Lakers add Kobe Bufkin on two-year deal to fill 15th spot
Lakers sign guard Kobe Bufkin to a two-year contract with a 2026-27 team option, rewarding a G League breakout and expanding roster depth.

The Los Angeles Lakers have signed guard Kobe Bufkin to a two-year standard NBA contract that includes a team option for the 2026-27 season, filling the franchise’s 15th roster slot, sources said. The move formalizes a path that began with Bufkin’s G League surge for the South Bay Lakers and follows two short 10-day stints this season that gave the front office a closer look at the 22-year-old wing.
ESPN’s Shams Charania first reported the deal. Los Angeles general manager Rob Pelinka, as reported by the Southern California News Group, said Saturday evening that the team would “navigate its options in filling the 15th roster spot, including the evolving buyout market.” The same account added that “for the time being, Bufkin will fill that void on the roster.” The signing comes after the Lakers recently reshaped their bench in a trade that added Luke Kennard and prompted speculation the 15th slot might be reserved for a buyout-market veteran; instead the team tapped its own G League affiliate.
Bufkin’s résumé is compact but instructive.
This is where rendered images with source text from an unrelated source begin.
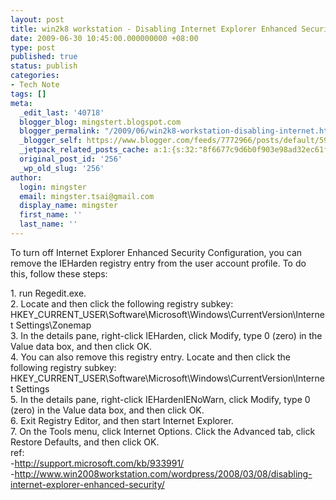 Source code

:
 ```yaml
---
layout: post
title: win2k8 workstation - Disabling Internet Explorer Enhanced Security using registry
date: 2009-06-30 10:45:00.000000000 +08:00
type: post
published: true
status: publish
categories:
- Tech Note
tags: []
meta:
  _edit_last: '40718'
  blogger_blog: mingstert.blogspot.com
  blogger_permalink: "/2009/06/win2k8-workstation-disabling-internet.html"
  _blogger_self: https://www.blogger.com/feeds/7772966/posts/default/5932573981952984087
  _jetpack_related_posts_cache: a:1:{s:32:"8f6677c9d6b0f903e98ad32ec61f8deb";a:2:{s:7:"expires";i:1442217752;s:7:"payload";a:3:{i:0;a:1:{s:2:"id";i:103;}i:1;a:1:{s:2:"id";i:232;}i:2;a:1:{s:2:"id";i:156;}}}}
  original_post_id: '256'
  _wp_old_slug: '256'
author:
  login: mingster
  email: mingster.tsai@gmail.com
  display_name: mingster
  first_name: ''
  last_name: ''
---
```

<p>To turn off Internet Explorer Enhanced Security Configuration, you can remove the IEHarden registry entry from the user account profile. To do this, follow these steps:
<div>
<div>1. run Regedit.exe.</div>
<div>2. Locate and then click the following registry subkey: HKEY_CURRENT_USER\Software\Microsoft\Windows\CurrentVersion\Internet Settings\Zonemap</div>
<div>3. In the details pane, right-click IEHarden, click Modify, type 0 (zero) in the Value data box, and then click OK.</div>
<div>4. You can also remove this registry entry. Locate and then click the following registry subkey: HKEY_CURRENT_USER\Software\Microsoft\Windows\CurrentVersion\Internet Settings</div>
<div>5. In the details pane, right-click IEHardenIENoWarn, click Modify, type 0 (zero) in the Value data box, and then click OK.</div>
<div>6. Exit Registry Editor, and then start Internet Explorer.</div>
<div>7. On the Tools menu, click Internet Options.  Click the Advanced tab, click Restore Defaults, and then click OK.</div>
<div>ref:<br />-<a href="http://support.microsoft.com/kb/933991/">http://support.microsoft.com/kb/933991/</a><br />-<a href="http://www.win2008workstation.com/wordpress/2008/03/08/disabling-internet-explorer-enhanced-security/">http://www.win2008workstation.com/wordpress/2008/03/08/disabling-internet-explorer-enhanced-security/</a></div>
<div></div>
</div>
The 6-foot-4 guard was the No. 15 overall pick in the 2023 draft, originally selected by the Atlanta Hawks, and appeared in 27 games across his first two NBA seasons, averaging five points on 48.8 percent shooting in limited minutes. He was traded to Brooklyn for cash considerations in September and waived in October. This season he signed a 10-day with Memphis in November and another 10-day with the Lakers in January, appearing in four games and averaging 3.0 points and 1.3 rebounds in 11.3 minutes per game during that short sample, per ESPN and the San Bernardino Sun.
What altered Bufkin’s trajectory was his play in the G League. Across seven appearances for South Bay, ESPN and the San Bernardino Sun report he averaged 24.7 points while shooting 49.6 percent from the floor and 43.1 percent from long range, adding 4.4 rebounds, 3.6 assists and 1.0 steals per game. LeBron Wire and Yahoo highlighted two eye-catching performances, a 36-point game against the Osceola Magic and a 41-point effort versus the Capital City Go-Go, and offered an alternate regular-season line of 27.7 points on 52.2 percent overall shooting. One Yahoo item contains an apparent typographical error listing “4.96%” field-goal shooting; that figure conflicts with the other cited numbers and should be verified against official G League box scores.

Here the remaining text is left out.